Dre yelled out: YOU'RE COMING BACK
I got behind a decent sized boulder where the water rushed around the swole hump of the boulder. The water came up to my waist, but I had control. I locked my left foot in place, my shoe braced and wedged between some smooth rocks.
'YOTE, TAKE MY POLE.'
'I CAN'T MOVE. I CAN'T REACH.' I maneuvered to him just a few feet more and extended my arm out with the tip of my pole in hand. Coyote reached out as far as he could, as his neck strained. I inched a tad closer and he squeezed the pole in his hand. As he grabbed the pole his other hand came out of the water with a shortened pole. He had been stranded in that high water without a pole to brace himself. He had been stuck. Dre looked back at the maneuver.

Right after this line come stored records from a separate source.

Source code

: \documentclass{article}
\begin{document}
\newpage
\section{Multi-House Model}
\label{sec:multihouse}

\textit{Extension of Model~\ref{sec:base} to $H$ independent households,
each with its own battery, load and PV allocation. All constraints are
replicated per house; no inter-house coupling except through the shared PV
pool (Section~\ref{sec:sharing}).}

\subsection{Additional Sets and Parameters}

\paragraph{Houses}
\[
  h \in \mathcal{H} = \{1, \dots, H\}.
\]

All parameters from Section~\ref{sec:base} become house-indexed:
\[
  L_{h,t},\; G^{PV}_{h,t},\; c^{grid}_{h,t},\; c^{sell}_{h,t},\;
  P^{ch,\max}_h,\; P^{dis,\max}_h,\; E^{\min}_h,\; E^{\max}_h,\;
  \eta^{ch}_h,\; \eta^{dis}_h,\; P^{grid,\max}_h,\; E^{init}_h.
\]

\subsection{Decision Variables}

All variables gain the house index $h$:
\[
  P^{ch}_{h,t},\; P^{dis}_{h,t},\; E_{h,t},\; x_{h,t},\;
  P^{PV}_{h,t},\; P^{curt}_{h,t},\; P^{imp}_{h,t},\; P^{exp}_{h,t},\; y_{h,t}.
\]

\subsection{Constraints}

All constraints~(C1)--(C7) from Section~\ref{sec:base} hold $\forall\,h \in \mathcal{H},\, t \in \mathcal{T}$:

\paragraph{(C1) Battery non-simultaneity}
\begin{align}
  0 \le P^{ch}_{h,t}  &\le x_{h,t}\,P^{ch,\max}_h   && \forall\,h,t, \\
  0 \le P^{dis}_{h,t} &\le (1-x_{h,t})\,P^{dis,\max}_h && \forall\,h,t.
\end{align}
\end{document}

'YOU NEED A POLE. HERE, TAKE MINE.' With an act of love she was willing to sacrifice her safety for the safety of her partner. I, then, noticed that Coyote wasn't just stuck, rather he was protecting his partner. These seconds slowed down to me, time oozed to a slo-mo clip of an action scene in a movie that conjures up deep emotion. I could see each movement slowly, their love for each other passing unto each other within their own river of love.
'NO, DRE, KEEP THE POLE.' She turned back around. 'LEAN! LEAN! FOCUS DRE! FOCUS!'
Coyote looked at me, 'WHAT ABOUT YOU?'
'LOOK AT ME,' waving my arms showing my stability in where I stood in the middle of the creek. 'I'M GOOD, JUST GET TO ME,' as I handed him my other pole.

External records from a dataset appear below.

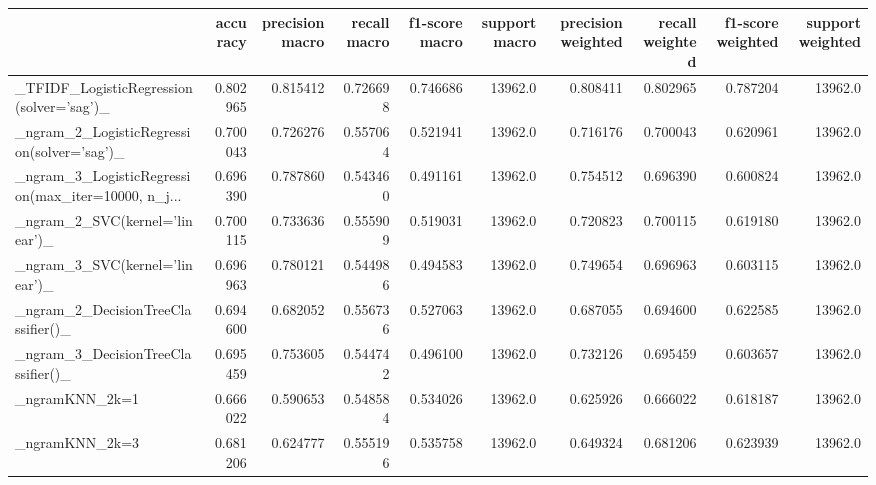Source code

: \begin{tabular}{lrrrrrrrrr}
\toprule
{} &  accuracy &  precision macro &  recall macro &  f1-score macro &  support macro &  precision weighted &  recall weighted &  f1-score weighted &  support weighted \\
\midrule
\_TFIDF\_LogisticRegression(solver='sag')\_           &  0.802965 &         0.815412 &      0.726698 &        0.746686 &        13962.0 &            0.808411 &         0.802965 &           0.787204 &           13962.0 \\
\_ngram\_2\_LogisticRegression(solver='sag')\_         &  0.700043 &         0.726276 &      0.557064 &        0.521941 &        13962.0 &            0.716176 &         0.700043 &           0.620961 &           13962.0 \\
\_ngram\_3\_LogisticRegression(max\_iter=10000, n\_j... &  0.696390 &         0.787860 &      0.543460 &        0.491161 &        13962.0 &            0.754512 &         0.696390 &           0.600824 &           13962.0 \\
\_ngram\_2\_SVC(kernel='linear')\_                     &  0.700115 &         0.733636 &      0.555909 &        0.519031 &        13962.0 &            0.720823 &         0.700115 &           0.619180 &           13962.0 \\
\_ngram\_3\_SVC(kernel='linear')\_                     &  0.696963 &         0.780121 &      0.544986 &        0.494583 &        13962.0 &            0.749654 &         0.696963 &           0.603115 &           13962.0 \\
\_ngram\_2\_DecisionTreeClassifier()\_                 &  0.694600 &         0.682052 &      0.556736 &        0.527063 &        13962.0 &            0.687055 &         0.694600 &           0.622585 &           13962.0 \\
\_ngram\_3\_DecisionTreeClassifier()\_                 &  0.695459 &         0.753605 &      0.544742 &        0.496100 &        13962.0 &            0.732126 &         0.695459 &           0.603657 &           13962.0 \\
\_ngramKNN\_2k=1                                     &  0.666022 &         0.590653 &      0.548584 &        0.534026 &        13962.0 &            0.625926 &         0.666022 &           0.618187 &           13962.0 \\
\_ngramKNN\_2k=3                                     &  0.681206 &         0.624777 &      0.555196 &        0.535758 &        13962.0 &            0.649324 &         0.681206 &           0.623939 &           13962.0 \\

\end{tabular}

They began to move slowly and steadily, carefully. I continued sternly yelling with encouragement.
'LEAN FORWARD, YOUR ALMOST THERE, FOCUS, LEAN FORWARD, LEAN, FOCUS.'
They got to my area. Coyote looked at me with relief. He gave me back one of the poles and we trundled on to the other side. On the soft sand, we all looked at each other. Dre looked incredibly pumped. Coyote looked like a concerned partner, and I felt ecstatic. I could see their eyes wide and white, their legs pink and red from the cold, their cheeks flushed with excitement.
'Let it out, if you have to.'
'I feel like that time I was a vet tech and a dog bit me violently,' Dre blurted. 'Well, shit, scream!' She let out the exhaust of adrenaline.
'Let's walk for an hour, then let's talk about it.' We sauntered on with soggy shoes and feet, back into the overgrowth and the log-hopping.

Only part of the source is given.